Community
    • Login

    RegEx command to delete string with variable numbers

    Scheduled Pinned Locked Moved Help wanted · · · – – – · · ·
    9 Posts 3 Posters 1.2k Views
    Loading More Posts
    • Oldest to Newest
    • Newest to Oldest
    • Most Votes
    Reply
    • Reply as topic
    Log in to reply
    This topic has been deleted.
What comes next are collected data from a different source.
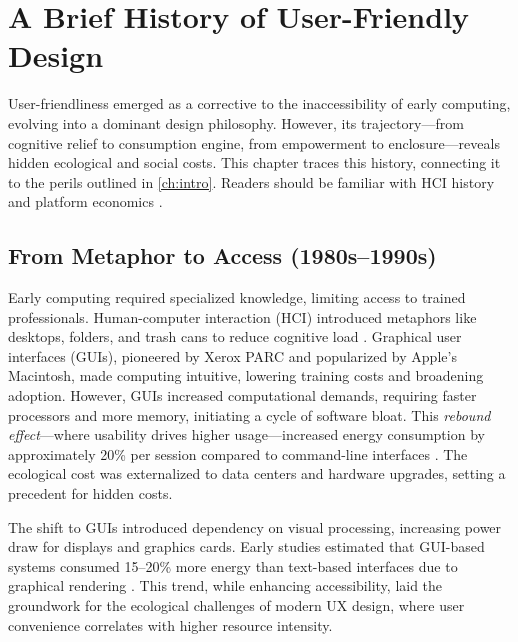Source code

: \documentclass[openany]{book}
\begin{document}
\chapter{A Brief History of User-Friendly Design}
\label{ch:history}

User-friendliness emerged as a corrective to the inaccessibility of early computing, evolving into a dominant design philosophy. However, its trajectory---from cognitive relief to consumption engine, from empowerment to enclosure---reveals hidden ecological and social costs. This chapter traces this history, connecting it to the perils outlined in \cref{ch:intro}. Readers should be familiar with HCI history and platform economics \citep{norman1988,doctorow2022}.

\section{From Metaphor to Access (1980s--1990s)}
\label{sec:history-metaphor}
Early computing required specialized knowledge, limiting access to trained professionals. Human-computer interaction (HCI) introduced metaphors like desktops, folders, and trash cans to reduce cognitive load \citep{norman1988}. Graphical user interfaces (GUIs), pioneered by Xerox PARC and popularized by Apple’s Macintosh, made computing intuitive, lowering training costs and broadening adoption. However, GUIs increased computational demands, requiring faster processors and more memory, initiating a cycle of software bloat. This \emph{rebound effect}---where usability drives higher usage---increased energy consumption by approximately 20\% per session compared to command-line interfaces \citep{extentia2024}. The ecological cost was externalized to data centers and hardware upgrades, setting a precedent for hidden costs.

The shift to GUIs introduced dependency on visual processing, increasing power draw for displays and graphics cards. Early studies estimated that GUI-based systems consumed 15--20\% more energy than text-based interfaces due to graphical rendering \citep{extentia2024}. This trend, while enhancing accessibility, laid the groundwork for the ecological challenges of modern UX design, where user convenience correlates with higher resource intensity.
\end{document}
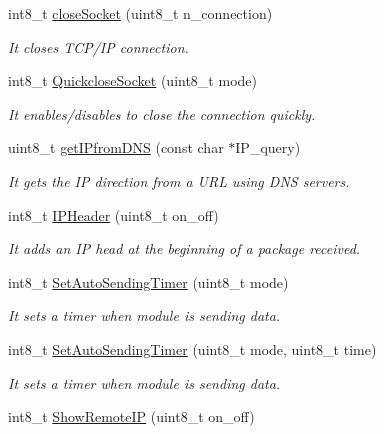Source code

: \begin{DoxyCompactItemize}
int8\+\_\+t \hyperlink{class_wasp_g_p_r_s___pro__core_abd7a75e3ce9cc6a0654cf2db0db4bd3a}{close\+Socket} (uint8\+\_\+t n\+\_\+connection)
\begin{DoxyCompactList}\small\item\em It closes T\+C\+P/\+IP connection. \end{DoxyCompactList}\item 
int8\+\_\+t \hyperlink{class_wasp_g_p_r_s___pro__core_a7e687ee9101291bc5f70a49907a29876}{Quickclose\+Socket} (uint8\+\_\+t mode)
\begin{DoxyCompactList}\small\item\em It enables/disables to close the connection quickly. \end{DoxyCompactList}\item 
uint8\+\_\+t \hyperlink{class_wasp_g_p_r_s___pro__core_ab73363dfc1d1b34382267b2b0c686072}{get\+I\+Pfrom\+D\+NS} (const char $\ast$I\+P\+\_\+query)
\begin{DoxyCompactList}\small\item\em It gets the IP direction from a U\+RL using D\+NS servers. \end{DoxyCompactList}\item 
int8\+\_\+t \hyperlink{class_wasp_g_p_r_s___pro__core_af8c0d32f7fb6f748f4aa89386f8922c2}{I\+P\+Header} (uint8\+\_\+t on\+\_\+off)
\begin{DoxyCompactList}\small\item\em It adds an IP head at the beginning of a package received. \end{DoxyCompactList}\item 
int8\+\_\+t \hyperlink{class_wasp_g_p_r_s___pro__core_a16283d13cc922589dd783be4058e8bc2}{Set\+Auto\+Sending\+Timer} (uint8\+\_\+t mode)
\begin{DoxyCompactList}\small\item\em It sets a timer when module is sending data. \end{DoxyCompactList}\item 
int8\+\_\+t \hyperlink{class_wasp_g_p_r_s___pro__core_a9a77748c18b9168a9fc4dfc0ade563bb}{Set\+Auto\+Sending\+Timer} (uint8\+\_\+t mode, uint8\+\_\+t time)
\begin{DoxyCompactList}\small\item\em It sets a timer when module is sending data. \end{DoxyCompactList}\item 
int8\+\_\+t \hyperlink{class_wasp_g_p_r_s___pro__core_a4089decc35f21d548a9b37516fa1117d}{Show\+Remote\+IP} (uint8\+\_\+t on\+\_\+off)

\end{DoxyCompactItemize}
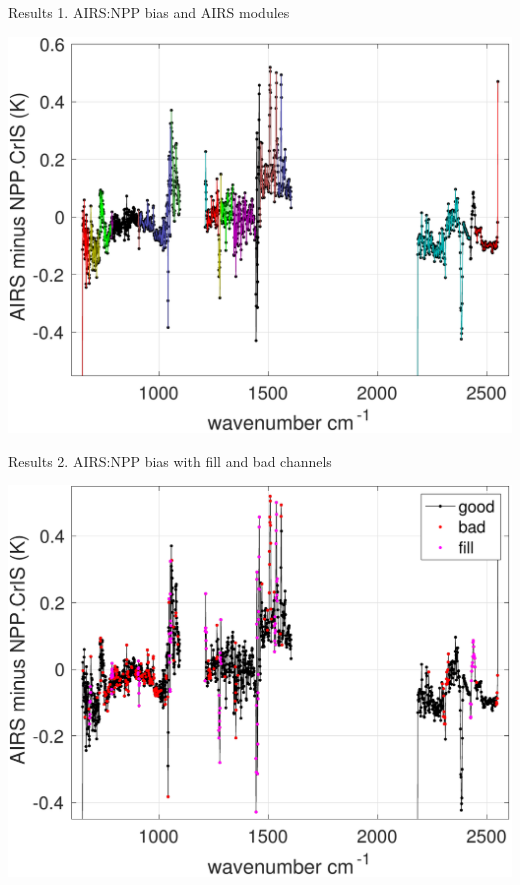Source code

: \documentclass[10pt,t]{beamer}
\begin{document}
\begin{frame}{Results 1. AIRS:NPP bias and AIRS modules}

\vspace{-0.1in}
\begin{block}{}
  \begin{center}
    \includegraphics[width=0.6\linewidth]{./Figs/2018_ac1_sno_mean_bias_vs_modules.pdf}
  \end{center}
\end{block}
    
\end{frame}

\begin{frame}{Results 2. AIRS:NPP bias with fill and bad channels}

\vspace{-0.1in}
\begin{block}{}
  \begin{center}
    \includegraphics[width=0.6\linewidth]{./Figs/2018_airs_npp_ac1_stats_bias_wbad_fill.pdf}
  \end{center}
\end{block}
    
\end{frame}
\end{document}
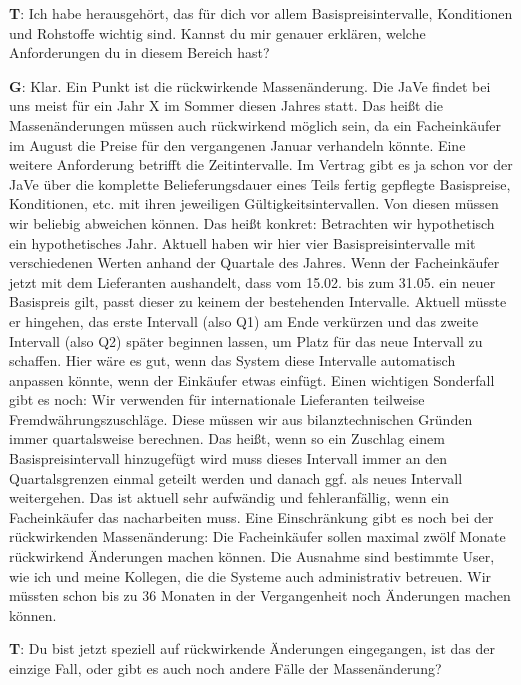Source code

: \begin{list}{X:}{\setlength{\labelsep}{5mm}}
 \item[\textbf{T}:] Ich habe herausgehört, das für dich vor allem Basispreisintervalle, Konditionen und Rohstoffe wichtig sind. Kannst du mir genauer erklären, welche Anforderungen du in diesem Bereich hast?
 \item[\textbf{G}:] Klar. Ein Punkt ist die rückwirkende Massenänderung. Die JaVe findet bei uns meist für ein Jahr X im Sommer diesen Jahres statt. Das hei\ss t die Massenänderungen müssen auch rückwirkend möglich sein, da ein Facheinkäufer \zB im August die Preise für den vergangenen Januar verhandeln könnte. Eine weitere Anforderung betrifft die Zeitintervalle. Im Vertrag gibt es ja schon vor der JaVe über die komplette Belieferungsdauer eines Teils fertig gepflegte Basispreise, Konditionen, etc. mit ihren jeweiligen Gültigkeitsintervallen. Von diesen müssen wir beliebig abweichen können. Das hei\ss t konkret: Betrachten wir hypothetisch ein hypothetisches Jahr. Aktuell haben wir hier vier Basispreisintervalle mit verschiedenen Werten anhand der Quartale des Jahres. Wenn der Facheinkäufer jetzt mit dem Lieferanten aushandelt, dass vom 15.02. bis zum 31.05. ein neuer Basispreis gilt, passt dieser zu keinem der bestehenden Intervalle. Aktuell müsste er hingehen, das erste Intervall (also Q1) am Ende verkürzen und das zweite Intervall (also Q2) später beginnen lassen, um Platz für das neue Intervall zu schaffen. Hier wäre es gut, wenn das System diese Intervalle automatisch anpassen könnte, wenn der Einkäufer etwas einfügt. Einen wichtigen Sonderfall gibt es noch: Wir verwenden für internationale Lieferanten teilweise Fremdwährungszuschläge. Diese müssen wir aus bilanztechnischen Gründen immer quartalsweise berechnen. Das hei\ss t, wenn so ein Zuschlag einem Basispreisintervall hinzugefügt wird muss dieses Intervall immer an den Quartalsgrenzen einmal geteilt werden und danach ggf. als neues Intervall weitergehen. Das ist aktuell sehr aufwändig und fehleranfällig, wenn ein Facheinkäufer das nacharbeiten muss. Eine Einschränkung gibt es noch bei der rückwirkenden Massenänderung: Die Facheinkäufer sollen maximal zwölf Monate rückwirkend Änderungen machen können. Die Ausnahme sind bestimmte User, wie ich und meine Kollegen, die die Systeme auch administrativ betreuen. Wir müssten schon bis zu 36 Monaten in der Vergangenheit noch Änderungen machen können.
 \item[\textbf{T}:] Du bist jetzt speziell auf rückwirkende Änderungen eingegangen, ist das der einzige Fall, oder gibt es auch noch andere Fälle der Massenänderung?

\end{list}
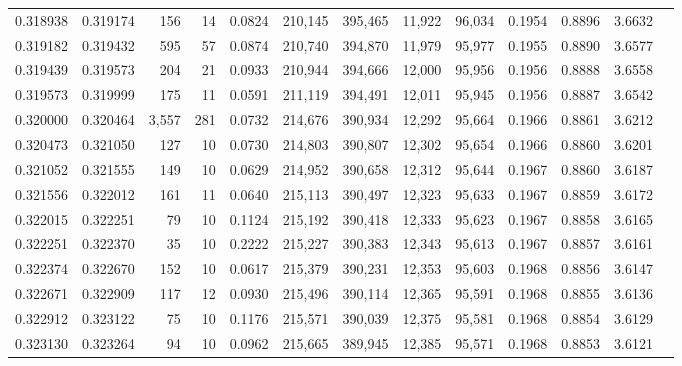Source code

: \begin{tabular}{rrrrrrrrrrrrr}
0.318938 & 0.319174 &   156 &  14 &                                     0.0824 & 210,145 & 395,465 &  11,922 &  96,034 & 0.1954 & 0.8896 & 3.6632 \\
0.319182 & 0.319432 &   595 &  57 &                                     0.0874 & 210,740 & 394,870 &  11,979 &  95,977 & 0.1955 & 0.8890 & 3.6577 \\
0.319439 & 0.319573 &   204 &  21 &                                     0.0933 & 210,944 & 394,666 &  12,000 &  95,956 & 0.1956 & 0.8888 & 3.6558 \\
0.319573 & 0.319999 &   175 &  11 &                                     0.0591 & 211,119 & 394,491 &  12,011 &  95,945 & 0.1956 & 0.8887 & 3.6542 \\
0.320000 & 0.320464 & 3,557 & 281 &                                     0.0732 & 214,676 & 390,934 &  12,292 &  95,664 & 0.1966 & 0.8861 & 3.6212 \\
0.320473 & 0.321050 &   127 &  10 &                                     0.0730 & 214,803 & 390,807 &  12,302 &  95,654 & 0.1966 & 0.8860 & 3.6201 \\
0.321052 & 0.321555 &   149 &  10 &                                     0.0629 & 214,952 & 390,658 &  12,312 &  95,644 & 0.1967 & 0.8860 & 3.6187 \\
0.321556 & 0.322012 &   161 &  11 &                                     0.0640 & 215,113 & 390,497 &  12,323 &  95,633 & 0.1967 & 0.8859 & 3.6172 \\
0.322015 & 0.322251 &    79 &  10 &                                     0.1124 & 215,192 & 390,418 &  12,333 &  95,623 & 0.1967 & 0.8858 & 3.6165 \\
0.322251 & 0.322370 &    35 &  10 &                                     0.2222 & 215,227 & 390,383 &  12,343 &  95,613 & 0.1967 & 0.8857 & 3.6161 \\
0.322374 & 0.322670 &   152 &  10 &                                     0.0617 & 215,379 & 390,231 &  12,353 &  95,603 & 0.1968 & 0.8856 & 3.6147 \\
0.322671 & 0.322909 &   117 &  12 &                                     0.0930 & 215,496 & 390,114 &  12,365 &  95,591 & 0.1968 & 0.8855 & 3.6136 \\
0.322912 & 0.323122 &    75 &  10 &                                     0.1176 & 215,571 & 390,039 &  12,375 &  95,581 & 0.1968 & 0.8854 & 3.6129 \\
0.323130 & 0.323264 &    94 &  10 &                                     0.0962 & 215,665 & 389,945 &  12,385 &  95,571 & 0.1968 & 0.8853 & 3.6121 \\

\end{tabular}
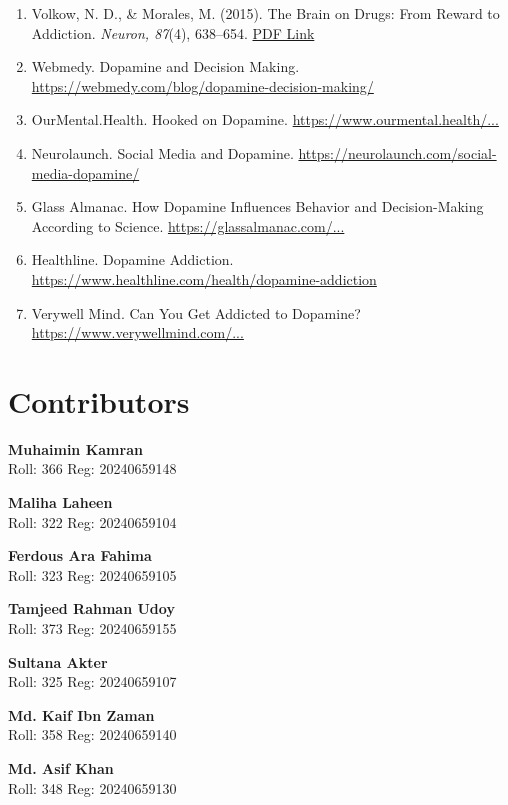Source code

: \documentclass[a4paper,10pt,twocolumn]{memoir}
\newcommand{\contributor}[4]{%
  \vspace{0.4em}
  \begin{minipage}{\textwidth}
    \textbf{\normalsize #1}\\
    {\footnotesize Roll: #2 \quad Reg: #3}\\
    {\footnotesize\color{gray}#4}
  \end{minipage}
}
\begin{document}
{{{{{{\begin{enumerate}
    \item Volkow, N. D., \& Morales, M. (2015). The Brain on Drugs: From Reward to Addiction. \textit{Neuron, 87}(4), 638–654. \href{https://www.cell.com/neuron/pdf/S0896-6273(15)00133-6.pdf}{PDF Link}
    \item Webmedy. Dopamine and Decision Making. \href{https://webmedy.com/blog/dopamine-decision-making/}{https://webmedy.com/blog/dopamine-decision-making/}
    \item OurMental.Health. Hooked on Dopamine. \href{https://www.ourmental.health/screen-time-sanity/hooked-on-dopamine-how-social-media-hijacks-your-brain}{https://www.ourmental.health/...}
    \item Neurolaunch. Social Media and Dopamine. \href{https://neurolaunch.com/social-media-dopamine/}{https://neurolaunch.com/social-media-dopamine/}
    \item Glass Almanac. How Dopamine Influences Behavior and Decision-Making According to Science. \href{https://glassalmanac.com/how-dopamine-influences-behavior-and-decision-making-according-to-science/}{https://glassalmanac.com/...}
    \item Healthline. Dopamine Addiction. \href{https://www.healthline.com/health/dopamine-addiction}{https://www.healthline.com/health/dopamine-addiction}
    \item Verywell Mind. Can You Get Addicted to Dopamine? \href{https://www.verywellmind.com/can-you-get-addicted-to-dopamine-5207433}{https://www.verywellmind.com/...}
\end{enumerate} 

\clearpage
\section*{Contributors}
\vspace*{0.2cm}  %

\contributor{Muhaimin Kamran}{366}{20240659148}{}
\contributor{Maliha Laheen}{322}{20240659104}{}
\contributor{Ferdous Ara Fahima}{323}{20240659105}{}
\contributor{Tamjeed Rahman Udoy}{373}{20240659155}{}
\contributor{Sultana Akter}{325}{20240659107}{}
\contributor{Md. Kaif Ibn Zaman}{358}{20240659140}{}
\contributor{Md. Asif Khan}{348}{20240659130}{}


}}}}}}
\end{document}
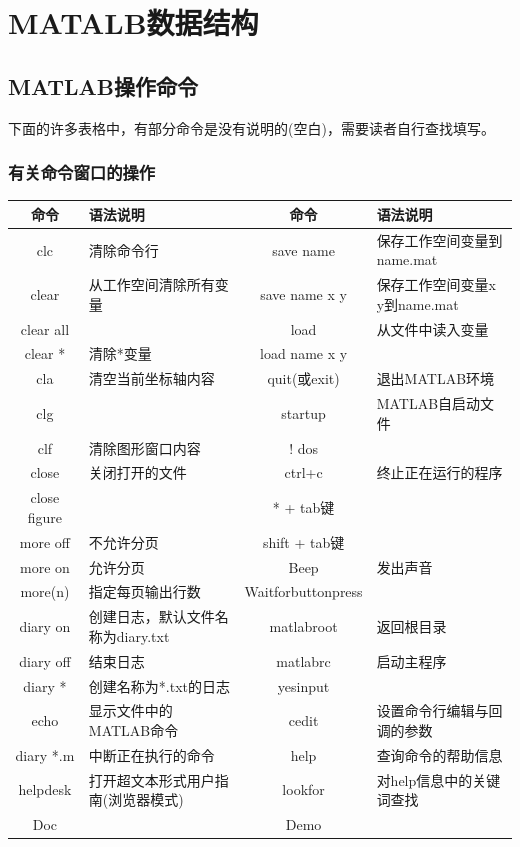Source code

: \chapter{MATALB数据结构}
\section{MATLAB操作命令}
    \par
    下面的许多表格中，有部分命令是没有说明的(空白)，需要读者自行查找填写。
    \subsection{有关命令窗口的操作}
        \begin{table}[H]
        \begin{tabularx}{\textwidth}{cXcX}%
            \toprule
            命令 & 语法说明 & 命令 &语法说明\\
            \midrule
            clc & 清除命令行 & save name & 保存工作空间变量到name.mat\\
            clear & 从工作空间清除所有变量 &save name x y & 保存工作空间变量x y到name.mat\\
            clear all  & {} & load & 从文件中读入变量 \\
            clear * & 清除*变量 & load name x y & {}\\
            cla & 清空当前坐标轴内容 & quit(或exit) & 退出MATLAB环境 \\
            clg & {}& startup & MATLAB自启动文件 \\
            clf & 清除图形窗口内容 & ! dos & {} \\
            close & 关闭打开的文件 & ctrl+c&终止正在运行的程序 \\
            close figure & {}& * + tab键 & {} \\
            more off & 不允许分页 & shift + tab键 & {} \\
            more on & 允许分页 & Beep & 发出声音\\
            more(n) & 指定每页输出行数 & Waitforbuttonpress & {}\\
            diary on&创建日志，默认文件名称为diary.txt & matlabroot&返回根目录\\
            diary off&结束日志&matlabrc & 启动主程序 \\
            diary *&创建名称为*.txt的日志 & yesinput & {}\\
            echo&显示文件中的MATLAB命令 & cedit & 设置命令行编辑与回调的参数\\
            diary *.m & 中断正在执行的命令 &help & 查询命令的帮助信息\\
            helpdesk & 打开超文本形式用户指南(浏览器模式)& lookfor & 对help信息中的关键词查找\\
            Doc & {} & Demo & {} \\
            \bottomrule
        \end{tabularx}
        \end{table}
Only users with topic management privileges can see it.
    • Paul smithersP Offline
      Paul smithers
      last edited by

      Hello everyone,

      i am looking for the proper RegEx command in order to delete a recurrent string with variable numbers.

      I want to delete the timestamps on a Summary Comment page from a PDF. For now i can do it manually one by one: exporting the FDF data, rename as XML, open it with Notepad++ and search for those strings:

      code_text
      /CreationDate(D:20200605015359+02'00') 
      /M(D:20200605015359+02'00')
      code_text
      

      numbers are the timestamp variable.

      and finally rename it as FDF.

      In fact since dont know how to code stuff, if someone is kinda enough im looking for a script that do the same thing without open notepad++.

      Thanks in advance

      Alan KilbornA 1 Reply Last reply Reply Quote 0
      • Alan KilbornA Offline
        Alan Kilborn @Paul smithers
        last edited by

        @Paul-smithers

        You’re probably going to want to show some “after” text sample as well.
        The way I read what you want is that you’d end up with:

        code_text
        code_text
        

        which I’m 99% certain isn’t what you want.

        1 Reply Last reply Reply Quote 0
        • Paul smithersP Offline
          Paul smithers
          last edited by Paul smithers

          Thanks for your quick response.

          Let me clarify what i need.

          In Adobe DC it is possible to create a file with all comments written on the pdf documents, it’s called Comment summary:
          https://helpx.adobe.com/acrobat/kb/print-comments-acrobat-reader.html

          What i want is delete the comment timestamps on that file. It is possible exporting the comments metadata as .fdf file.

          Change extension to .xml and it looks something like this:

          timestamptest3.jpg

          Now for every comment delete the two strings:

          /CreationDate(D:20200605015359+02’00’)
          /M(D:20200605015359+02’00’)

          The numbers are the timestamp that change everytime.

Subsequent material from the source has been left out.